A new review from The Movie Snob.
St. Vincent (A-). Okay, the grade may be slightly inflated, but what can I say? I fell for this sappy little movie about a cranky old boozehound and the little boy who moves in next door and gets taken under his wing. Bill Murray (Moonrise Kingdom) plays Vincent, a cranky old boozehound with a Russian stripper girlfriend (Naomi Watts, The Impossible) and a serious debt problem. Melissa McCarthy (The Heat) plays the woman who moves in next door to Vincent. She’s going through a tough divorce and works long hours, so she gets Vincent to watch her young son Oliver (Jaeden Lieberher, in his first movie) after school. It’s Murray’s movie, but young Lieberher also turns in a great performance that really makes the movie work. Chris O’Dowd (Calvary) has some good one-liners as a Catholic priest and teacher at Oliver’s school. I described this movie to The Borg Queen, and she said, “It sounds like About a Boy.” And you know, there is some similarity there, although I don’t think I’ve ever cried watching About a Boy. Anyway, I’ll be curious to see if Murray gets an Oscar nom for this one.
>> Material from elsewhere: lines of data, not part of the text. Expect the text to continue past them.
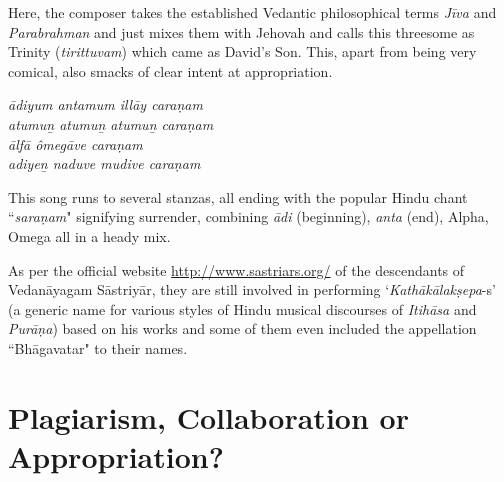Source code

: \begin{myquote}
\end{myquote}

\begin{myquote}
\end{myquote}

Here, the composer takes the established Vedantic philosophical terms \textit{Jīva} and \textit{Parabrahman} and just mixes them with Jehovah and calls this threesome as Trinity (\textit{tirittuvam}) which came as David's Son. This, apart from being very comical, also smacks of clear intent at appropriation.

\begin{centerquote}
\textit{ādiyum antamum illāy caraṇam\\ atumuṉ atumuṉ atumuṉ caraṇam\\ ālfā ômegāve caraṇam\\ adiyeṉ naduve mudive caraṇam}
\end{centerquote}

\begin{centerquote}
\end{centerquote}

This song runs to several stanzas, all ending with the popular Hindu chant ``\textit{saraṇam}" signifying surrender, combining \textit{ādi} (beginning), \textit{anta} (end), Alpha, Omega all in a heady mix.

As per the official website \url{http://www.sastriars.org/} of the descendants of Vedanāyagam Sāstriyār, they are still involved in performing `\textit{Kathākālakṣepa}-s' (a generic name for various styles of Hindu musical discourses of \textit{Itihāsa} and \textit{Purāṇa}) based on his works and some of them even included the appellation ``Bhāgavatar" to their names.

\vspace{-.3cm}

\section*{Plagiarism, Collaboration or Appropriation?}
A new review from The Movie Snob.
The Impossible (B). This is the based-on-a-true-story movie about the Dec. 26, 2004 tsunami that struck numerous countries in southeastern Asia and killed some 230,000 people. Naomi Watts (King Kong) and Ewan McGregor (The Island) star as a British couple on vacation in Thailand with their three little boys. It doesn’t take long for the tsunami to hit, and the mom and the oldest son are swept far away while the dad and two other boys manage to stay together near their hotel. The rest is the tale of their efforts to survive and find each other in the post-catastrophe chaos. It’s a competent movie. The tsunami scenes are quite effective, illustrating that the junk that is in the water with you can be almost as dangerous as the water itself. I’m quite sure I would’ve been dead in a hurry. The acting is generally good, although I think Naomi Watts’s Oscar nomination is a little generous. On the down side, the film is a little too overtly manipulative and sentimental. The mushy music is way over the top, and the scenes near the end also seem too staged. But it’s still interesting and worth seeing, in my opinion.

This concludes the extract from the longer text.